A site for solving at least some of your technical problems...
A site for solving at least some of your technical problems...
Today, as I was trying to run a 64 bit application in Release mode under Windows 7, I got a crash about a NULL pointer. There is the debuggee (<- well known Microsoft spelling of Debugger) error window:
Unhandled exception at 0x52740ccf in guikeyboard_test_developer.exe:
0xC0000005: Access violation reading location 0x0000000000000000.
So... according to this error, the software access a NULL pointer. It took me some time, but the problem was not a NULL pointer, it was an unaligned memory access. In other words, it is trying to write a a pointer that is not 16 bytes aligned, which is necessary with the movaps instructions which is very optimized... but makes your program crash if not properly aligned.
The problem arises when your software makes a copy of 16 bytes (4 integers) in one go. This is an optimization (/O2 or better) and will not occur with lower optimization levels. Also, the /GS flag will prevent the problem by adding the necessary alignment to the stack. But that's only as I was testing and some people say that /GS or /GS- both fail.
There was a post on Microsoft website with a code sample that reproduces the crash. It comes with source code and pre-compiled binaries. If you make changes to the command line options, make sure that the resulting binary still includes the movaps instructions, otherwise it won't crash at all.

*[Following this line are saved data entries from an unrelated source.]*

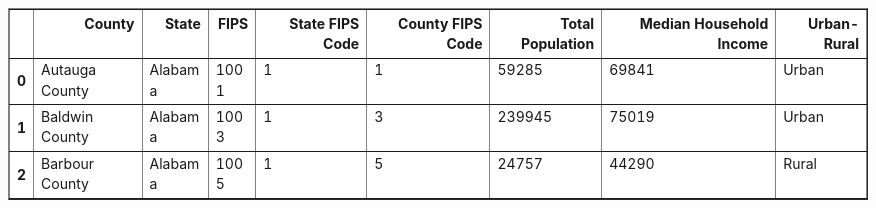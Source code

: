 


<div>
<style scoped>
    .dataframe tbody tr th:only-of-type {
        vertical-align: middle;
    }

    .dataframe tbody tr th {
        vertical-align: top;
    }

    .dataframe thead th {
        text-align: right;
    }
</style>
<table border="1" class="dataframe">
  <thead>
    <tr style="text-align: right;">
      <th></th>
      <th>County</th>
      <th>State</th>
      <th>FIPS</th>
      <th>State FIPS Code</th>
      <th>County FIPS Code</th>
      <th>Total Population</th>
      <th>Median Household Income</th>
      <th>Urban-Rural</th>
    </tr>
  </thead>
  <tbody>
    <tr>
      <th>0</th>
      <td>Autauga County</td>
      <td>Alabama</td>
      <td>1001</td>
      <td>1</td>
      <td>1</td>
      <td>59285</td>
      <td>69841</td>
      <td>Urban</td>
    </tr>
    <tr>
      <th>1</th>
      <td>Baldwin County</td>
      <td>Alabama</td>
      <td>1003</td>
      <td>1</td>
      <td>3</td>
      <td>239945</td>
      <td>75019</td>
      <td>Urban</td>
    </tr>
    <tr>
      <th>2</th>
      <td>Barbour County</td>
      <td>Alabama</td>
      <td>1005</td>
      <td>1</td>
      <td>5</td>
      <td>24757</td>
      <td>44290</td>
      <td>Rural</td>
    </tr>
    <tr>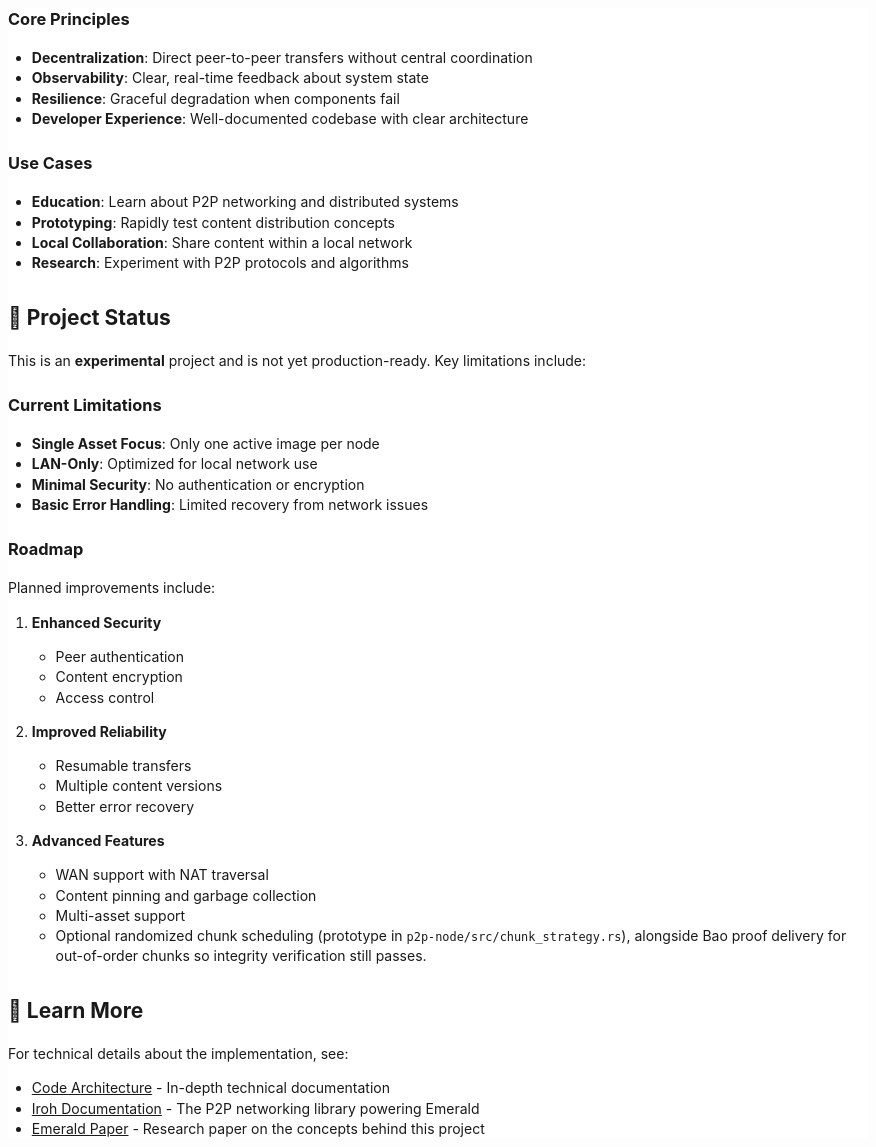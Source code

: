 ### Core Principles

- **Decentralization**: Direct peer-to-peer transfers without central coordination
- **Observability**: Clear, real-time feedback about system state
- **Resilience**: Graceful degradation when components fail
- **Developer Experience**: Well-documented codebase with clear architecture

### Use Cases

- **Education**: Learn about P2P networking and distributed systems
- **Prototyping**: Rapidly test content distribution concepts
- **Local Collaboration**: Share content within a local network
- **Research**: Experiment with P2P protocols and algorithms

## 🚧 Project Status

This is an **experimental** project and is not yet production-ready. Key limitations include:

### Current Limitations

- **Single Asset Focus**: Only one active image per node
- **LAN-Only**: Optimized for local network use
- **Minimal Security**: No authentication or encryption
- **Basic Error Handling**: Limited recovery from network issues

### Roadmap

Planned improvements include:

1. **Enhanced Security**
   - Peer authentication
   - Content encryption
   - Access control

2. **Improved Reliability**
   - Resumable transfers
   - Multiple content versions
   - Better error recovery

3. **Advanced Features**
   - WAN support with NAT traversal
   - Content pinning and garbage collection
   - Multi-asset support
   - Optional randomized chunk scheduling (prototype in `p2p-node/src/chunk_strategy.rs`), alongside Bao proof delivery for out-of-order chunks so integrity verification still passes.

## 📖 Learn More

For technical details about the implementation, see:

- [Code Architecture](docs/CODE_ARCHITECTURE.md) - In-depth technical documentation
- [Iroh Documentation](https://iroh.computer/) - The P2P networking library powering Emerald
- [Emerald Paper](https://alex.sellstrom.me/papers/Emerald.pdf) - Research paper on the concepts behind this project

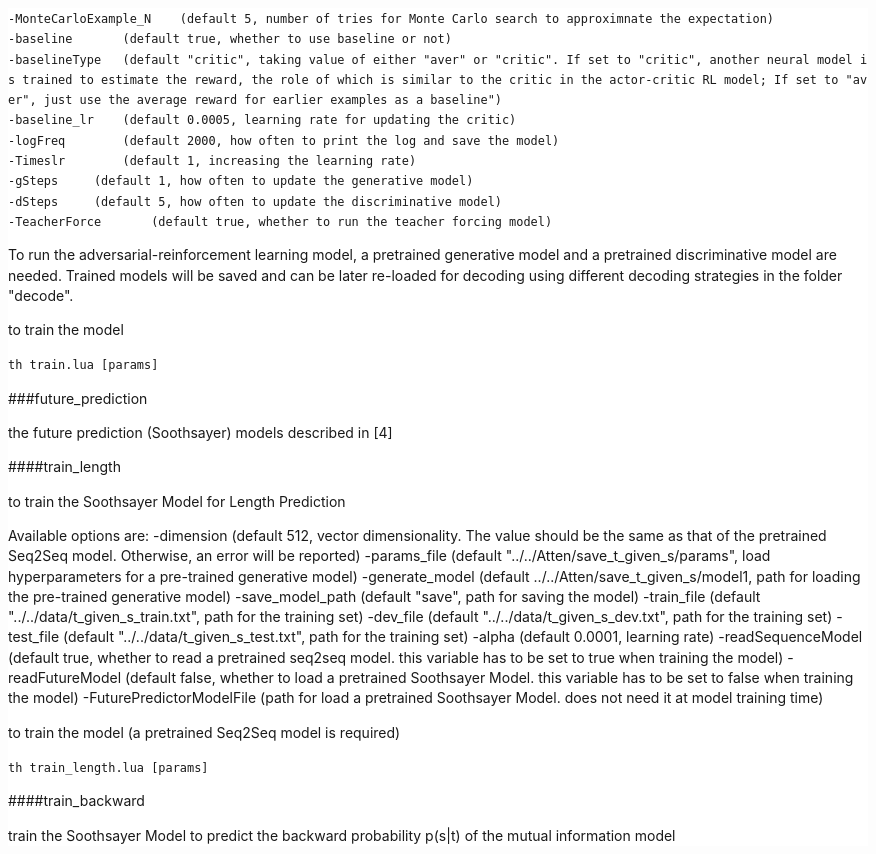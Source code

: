     -MonteCarloExample_N    (default 5, number of tries for Monte Carlo search to approximnate the expectation)
    -baseline       (default true, whether to use baseline or not)
    -baselineType   (default "critic", taking value of either "aver" or "critic". If set to "critic", another neural model is trained to estimate the reward, the role of which is similar to the critic in the actor-critic RL model; If set to "aver", just use the average reward for earlier examples as a baseline")
    -baseline_lr    (default 0.0005, learning rate for updating the critic)
    -logFreq        (default 2000, how often to print the log and save the model)
    -Timeslr        (default 1, increasing the learning rate)
    -gSteps     (default 1, how often to update the generative model)
    -dSteps     (default 5, how often to update the discriminative model)
    -TeacherForce       (default true, whether to run the teacher forcing model)

To run the adversarial-reinforcement learning model, a pretrained generative model and a pretrained discriminative model are needed. Trained models will be saved and can be later re-loaded for decoding using different decoding strategies in the folder "decode".

to train the model

    th train.lua [params]

###future_prediction 

the future prediction (Soothsayer) models described in [4]

####train_length 

to train the Soothsayer Model for Length Prediction

Available options are:
    -dimension      (default 512, vector dimensionality. The value should be the same as that of the pretrained Seq2Seq model. Otherwise, an error will be reported)
    -params_file        (default "../../Atten/save_t_given_s/params", load hyperparameters for a pre-trained generative model)
    -generate_model     (default ../../Atten/save_t_given_s/model1, path for loading the pre-trained generative model)
    -save_model_path    (default "save", path for saving the model)
    -train_file     (default "../../data/t_given_s_train.txt", path for the training set)
    -dev_file       (default "../../data/t_given_s_dev.txt", path for the training set)
    -test_file      (default "../../data/t_given_s_test.txt", path for the training set)
    -alpha      (default 0.0001, learning rate)
    -readSequenceModel      (default true, whether to read a pretrained seq2seq model. this variable has to be set to true when training the model)
    -readFutureModel        (default false, whether to load a pretrained Soothsayer Model. this variable has to be set to false when training the model)
    -FuturePredictorModelFile       (path for load a pretrained Soothsayer Model. does not need it at model training time)

to train the model (a pretrained Seq2Seq model is required)

    th train_length.lua [params]

####train_backward

train the Soothsayer Model to predict the backward probability p(s|t) of the mutual information model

I found about the problem because I compiled Qt with VC2010 in 64bit. It can be summarized with:
class QRect { int x1, y1, x2, y2; }; int func() { Var q; q.rect = QRect(); return q; }
Here QRect() is copied in q.rect and then discarded. That copy ends up being a movups (read) followed by a movaps (write). In some circumstances, the write is not aligned to 16 bytes and thus the movaps generates a processor exception.
The following show the two SSE instructions causing the problem. The write (2nd line) is the culprit. The first 2 lines are in INTEL format, the last 2 lines of output are in AT&T format as used by gcc.
000000013F8C1167 movups xmm0,xmmword ptr [rax] 000000013F8C116A movaps xmmword ptr [rdi+10h],xmm0 1400010c5: 0f 10 00 movups (%rax),%xmm0 1400010c8: 0f 29 03 movaps %xmm0,(%rbx)
Re: Compiling in 64bit with VC 2010 can result in a crashing ...
I found your page because I am having this same problem. Unfortunately, neither SP1 nor the hotfix made it go away.